Miller described Dataminr's approach as a deliberate departure from reliance on large foundational models, which he noted are broadly capable but not well-suited to the high-specificity demands of intelligence analysis. Instead, the company operates a constellation of 60 purpose-built smaller models, trained on over a decade of intelligence data, that cross-correlate signals before selectively incorporating foundational models where they add value. The goal is to reduce hallucination and avoid the generalization problem that makes broad LLMs unreliable for operational use.

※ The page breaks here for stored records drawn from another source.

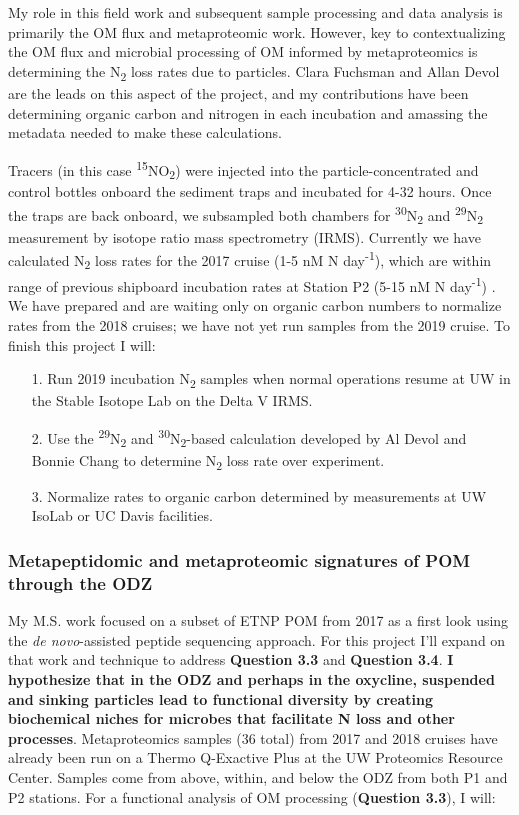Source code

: \documentclass[12pt, letterpaper, twoside]{article}
\begin{document}
My role in this field work and subsequent sample processing and data analysis is primarily the OM flux and metaproteomic work. However, key to contextualizing the OM flux and microbial processing of OM informed by metaproteomics is determining the N\textsubscript{2} loss rates due to particles. Clara Fuchsman and Allan Devol are the leads on this aspect of the project, and my contributions have been determining organic carbon and nitrogen in each incubation and amassing the metadata needed to make these calculations. 

Tracers (in this case \textsuperscript{15}NO\textsubscript{2}) were injected into the particle-concentrated and control bottles onboard the sediment traps and incubated for 4-32 hours. Once the traps are back onboard, we subsampled both chambers for \textsuperscript{30}N\textsubscript{2} and \textsuperscript{29}N\textsubscript{2} measurement by isotope ratio mass spectrometry (IRMS). Currently we have calculated N\textsubscript{2} loss rates for the 2017 cruise (1-5 nM N day\textsuperscript{-1}), which are within range of previous shipboard incubation rates at Station P2 (5-15 nM N day\textsuperscript{-1}) \cite{babbin_organic_2014}. We have prepared and are waiting only on organic carbon numbers to normalize rates from the 2018 cruises; we have not yet run samples from the 2019 cruise. To finish this project I will:

\begin{enumerate}
	\item[1.] Run 2019 incubation N\textsubscript{2} samples when normal operations resume at UW in the Stable Isotope Lab on the Delta V IRMS. 
	\item[2.] Use the \textsuperscript{29}N\textsubscript{2} and \textsuperscript{30}N\textsubscript{2}-based calculation developed by Al Devol and Bonnie Chang to determine N\textsubscript{2} loss rate over experiment. 
	\item [3.] Normalize rates to organic carbon determined by measurements at UW IsoLab or UC Davis facilities. 
\end{enumerate}

\subsubsection{Metapeptidomic and metaproteomic signatures of POM through the ODZ}

My M.S. work focused on a subset of ETNP POM from 2017 as a first look using the \textit{de novo}-assisted peptide sequencing approach. For this project I'll expand on that work and technique to address \textbf{Question 3.3} and \textbf{Question 3.4}. \textbf{I hypothesize that in the ODZ and perhaps in the oxycline, suspended and sinking particles lead to functional diversity by creating biochemical niches for microbes that  facilitate N loss and other processes}. Metaproteomics samples (36 total) from 2017 and 2018 cruises have already been run on a Thermo Q-Exactive Plus at the UW Proteomics Resource Center. Samples come from above, within, and below the ODZ from both P1 and P2 stations. For a functional analysis of OM processing (\textbf{Question 3.3}), I will:
\end{document}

What agentic AI offers the analyst, Miller argued, is not a replacement for human judgment but a dramatically faster path to the moment where that judgment can be applied — stripping away hours of noise so the analyst can focus on mapping information to decision.
The workforce dimension of this challenge is one Helfrich returns to with urgency. Despite a decade of conversation about the cybersecurity talent shortage, the gap remains. Technology can help scale what human analysts do, but it cannot replace the need for people who understand the guardrails — who can recognize when a machine-assisted output needs to be interrogated rather than accepted. Helfrich's prescription is investment at the roots: STEM education at the K–12 level, university partnerships, and an industry commitment to building the next generation of practitioners who can work alongside AI rather than simply deferring to it.
Wall's answer is what Accrete calls a "knowledge engine" or "context engine" — a layer that sits beneath the LLM and does the foundational work of entity extraction, normalization, and relationship mapping before any language model is applied. The practical implication is significant: knowing that two references across different datasets refer to the same individual, and understanding the nature of their relationship to other entities, is what separates data from intelligence. Only once that groundwork is complete does the LLM become a genuinely useful tool for rapid summarization and synthesis. The goal, Wall was clear, is not to replace analysts but to radically expand what they can accomplish — because in the current environment, analysts aren't underperforming, they're simply overwhelmed by a volume of information that no human workforce could process unaided.